The request we make to be elevated though mitzvot also tells us that being kadosh through the mitzvot is something we should desire. That is to say, mitzvot can and are supposed to make us kadosh. When we realize this, it puts a whole different spin on our religious behavior. Mitzvot are no longer isolated ritual acts, but rather the means by which to achieve this very important goal. Lest we think that we have a choice to seek other means, we need to realize that they are mitzvotecha- G-d's instructions on how to become kadosh. Thus, mitzvot are the primary way for Jews to accomplish this goal. But even though G-d's mitzvot can lead us to the goal of becoming elevated people, they will not do so automatically.

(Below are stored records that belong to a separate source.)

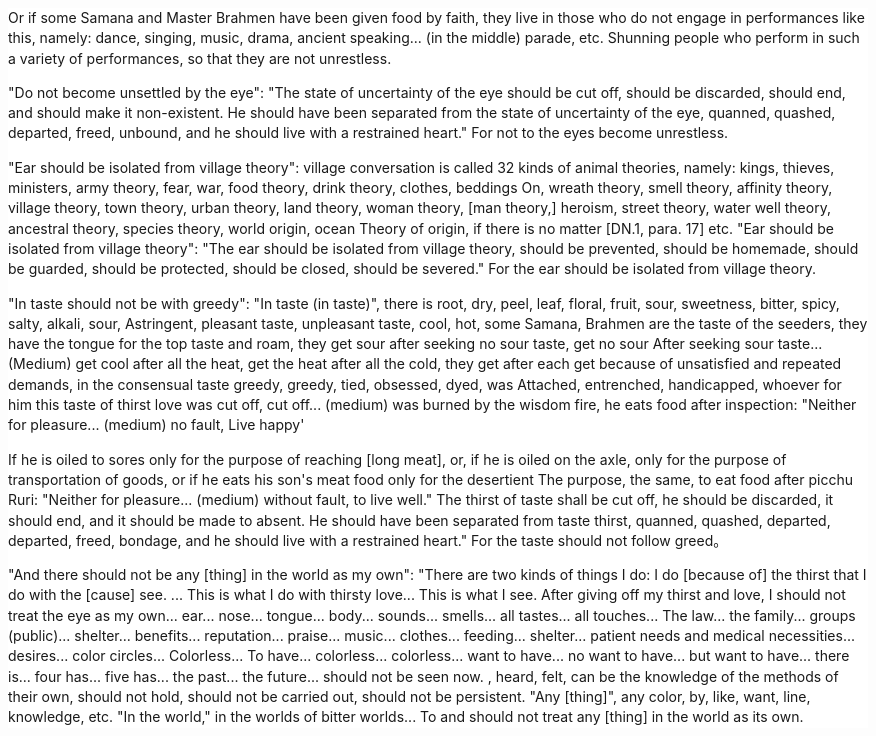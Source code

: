 Or if some Samana and Master Brahmen have been given food by faith, they live in
those who do not engage in performances like this, namely: dance, singing,
music, drama, ancient speaking... (in the middle) parade, etc. Shunning people
who perform in such a variety of performances, so that they are not unrestless.

"Do not become unsettled by the eye": "The state of uncertainty of the eye
should be cut off, should be discarded, should end, and should make it
non-existent. He should have been separated from the state of uncertainty of the
eye, quanned, quashed, departed, freed, unbound, and he should live with a
restrained heart." For not to the eyes become unrestless.

"Ear should be isolated from village theory": village conversation is called 32
kinds of animal theories, namely: kings, thieves, ministers, army theory, fear,
war, food theory, drink theory, clothes, beddings On, wreath theory, smell
theory, affinity theory, village theory, town theory, urban theory, land theory,
woman theory, [man theory,] heroism, street theory, water well theory, ancestral
theory, species theory, world origin, ocean Theory of origin, if there is no
matter [DN.1, para. 17] etc. "Ear should be isolated from village theory": "The
ear should be isolated from village theory, should be prevented, should be
homemade, should be guarded, should be protected, should be closed, should be
severed." For the ear should be isolated from village theory.

"In taste should not be with greedy": "In taste (in taste)", there is root, dry,
peel, leaf, floral, fruit, sour, sweetness, bitter, spicy, salty, alkali, sour,
Astringent, pleasant taste, unpleasant taste, cool, hot, some Samana, Brahmen
are the taste of the seeders, they have the tongue for the top taste and roam,
they get sour after seeking no sour taste, get no sour After seeking sour
taste... (Medium) get cool after all the heat, get the heat after all the cold,
they get after each get because of unsatisfied and repeated demands, in the
consensual taste greedy, greedy, tied, obsessed, dyed, was Attached, entrenched,
handicapped, whoever for him this taste of thirst love was cut off, cut off...
(medium) was burned by the wisdom fire, he eats food after inspection: "Neither
for pleasure... (medium) no fault, Live happy'

If he is oiled to sores only for the purpose of reaching [long meat], or, if he
is oiled on the axle, only for the purpose of transportation of goods, or if he
eats his son's meat food only for the desertient The purpose, the same, to eat
food after picchu Ruri: "Neither for pleasure... (medium) without fault, to live
well." The thirst of taste shall be cut off, he should be discarded, it should
end, and it should be made to absent. He should have been separated from taste
thirst, quanned, quashed, departed, departed, freed, bondage, and he should live
with a restrained heart." For the taste should not follow greed。

"And there should not be any [thing] in the world as my own": "There are two
kinds of things I do: I do [because of] the thirst that I do with the [cause]
see. ... This is what I do with thirsty love... This is what I see. After giving
off my thirst and love, I should not treat the eye as my own... ear... nose...
tongue... body... sounds... smells... all tastes... all touches... The law...
the family... groups (public)... shelter... benefits... reputation... praise...
music... clothes... feeding... shelter... patient needs and medical
necessities... desires... color circles... Colorless... To have... colorless...
colorless... want to have... no want to have... but want to have... there is...
four has... five has... the past... the future... should not be seen now. ,
heard, felt, can be the knowledge of the methods of their own, should not hold,
should not be carried out, should not be persistent. "Any [thing]", any color,
by, like, want, line, knowledge, etc. "In the world," in the worlds of bitter
worlds... To and should not treat any [thing] in the world as its own.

The quickening pace of modern society may well make it increasingly difficult to take proper time in performing mitzvot. Perhaps now more than ever, we do need Divine help in slowing down, but we can only make the request if it is something we really want. Conversely, if it becomes something we will really want, G-d will be willing to hear our prayer.

* I believe the above inference to be obvious and is, in fact, the way Rabbi Samson Rephael Hirsch understands this passage. Nonetheless, there are other ways to understand this passage, such as asking G-d to allow us to fulfill more mitzvot than is currently the case, by building the Beit haMikdash (see the Etz Yosef commentary on the Siddur). There is an obvious reason motivating such an interpretation, and that is the well-known fact that the blessings said before fulfilling a mitzvah includes the phrase "Asher kiddeshanu bemitzvotav" which changes the understanding of the elevating process of the mitzvot from something which can happen, as in the Shabbat prayers, to something which already did happen, most presumably with the mere act of G-d giving us the mitzvot. To this apparent contradiction, I would suggest a different approach, which better keeps with the simple meaning of both texts: When we say that G-d has elevated us simply by giving us the mitzvot, we are stating that the mitzvot have the potential to elevate us. He has given us the potential to raise ourselves, which would not be the case had He not given us the mitzvot. This, however, only gives us a potential which must be actualized. On Shabbat, we pray that G-d help us to actualize this very critical potential.